▸ **EXERCISE**:
Below are entries to return in full. Keep each one exact.

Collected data
-- Opening Marker --

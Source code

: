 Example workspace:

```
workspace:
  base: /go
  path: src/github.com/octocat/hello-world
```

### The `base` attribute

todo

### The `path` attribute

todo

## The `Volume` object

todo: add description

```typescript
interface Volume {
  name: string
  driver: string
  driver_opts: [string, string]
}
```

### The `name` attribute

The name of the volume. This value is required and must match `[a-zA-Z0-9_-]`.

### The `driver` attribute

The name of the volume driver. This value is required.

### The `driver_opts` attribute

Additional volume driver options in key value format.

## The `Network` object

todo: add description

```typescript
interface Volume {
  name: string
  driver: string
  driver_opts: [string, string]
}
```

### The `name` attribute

-- Closing Marker --

▸ **RESULT OF THE TASK**:
Source code

: Example workspace:

```
workspace:
  base: /go
  path: src/github.com/octocat/hello-world
```

### The `base` attribute

todo

### The `path` attribute

todo

## The `Volume` object

todo: add description

```typescript
interface Volume {
  name: string
  driver: string
  driver_opts: [string, string]
}
```

### The `name` attribute

The name of the volume. This value is required and must match `[a-zA-Z0-9_-]`.

### The `driver` attribute

The name of the volume driver. This value is required.

### The `driver_opts` attribute

Additional volume driver options in key value format.

## The `Network` object

todo: add description

```typescript
interface Volume {
  name: string
  driver: string
  driver_opts: [string, string]
}
```

### The `name` attribute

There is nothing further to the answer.